Secret Service Refused to Use Drones: Whistleblower

More whistleblowers have come forward to Sen. Josh Hawley’s (R-MO) office, claiming that the Secret Service turned down an offer from local law enforcement to use drones during Donald Trump’s July 13 rally.

In a letter to Homeland Security Secretary Alejandro Mayorkas, Hawley wrote that FBI Director Christopher Wray “confirmed that the shooter was operating the drone approximately two hours before President Trump took the stage in Butler, Pennsylvania.”

“This raises an obvious question: why was the U.S. Secret Service (USSS) not using its own drones?” the senator asked.

He wrote that one whistleblower said that the Secret Service “repeatedly denied offers from a local law enforcement partner to utilize drone technology to secure the rally.”
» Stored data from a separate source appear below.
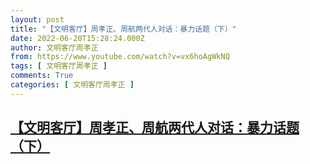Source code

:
 ```yaml
---
layout: post
title: "【文明客厅】周孝正、周航两代人对话：暴力话题（下）"
date: 2022-06-20T15:28:24.000Z
author: 文明客厅周孝正
from: https://www.youtube.com/watch?v=vx6hoAgWkNQ
tags: [ 文明客厅周孝正 ]
comments: True
categories: [ 文明客厅周孝正 ]
---
```

<!--1655738904000-->
[【文明客厅】周孝正、周航两代人对话：暴力话题（下）](https://www.youtube.com/watch?v=vx6hoAgWkNQ)
------

<div>

</div>
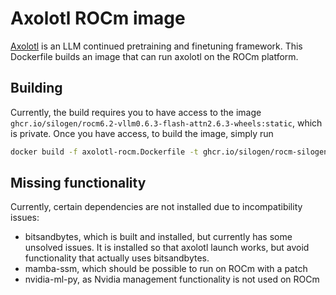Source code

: # Axolotl ROCm image

[Axolotl](https://github.com/axolotl-ai-cloud/axolotl) is an LLM continued pretraining and finetuning framework. This
Dockerfile builds an image that can run axolotl on the ROCm platform.

## Building

Currently, the build requires you to have access to the image
`ghcr.io/silogen/rocm6.2-vllm0.6.3-flash-attn2.6.3-wheels:static`, which is private.
Once you have access, to build the image, simply run
```bash
docker build -f axolotl-rocm.Dockerfile -t ghcr.io/silogen/rocm-silogen-axolotl-worker:YOUR_VERSION .
```

## Missing functionality

Currently, certain dependencies are not installed due to incompatibility issues:
- bitsandbytes, which is built and installed, but currently has some unsolved issues. It is installed so that axolotl
  launch works, but avoid functionality that actually uses bitsandbytes.
- mamba-ssm, which should be possible to run on ROCm with a patch
- nvidia-ml-py, as Nvidia management functionality is not used on ROCm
“This means that the technology was both available to USSS and able to be deployed to secure the site,” Hawley noted. “Secret Service said no. The whistleblower further alleges that after the shooting took place, USSS changed course and asked the local partner to deploy the drone technology to surveil the site in the aftermath of the attack.”

The drones offered to USSS were not only able to “identify active shooters,” he wrote, “but also to help neutralize them.”

Hawley then called Mayorkas to testify next week about the “staggering” security failures.

A whistleblower recently informed Hawley’s office that the Secret Service abandoned the site where the shooter was later located due to “hot weather.”

Heat concerns “prompted law enforcement to forego patrolling Building 6 and instead to station security personnel inside the building,” the whistleblower alleged.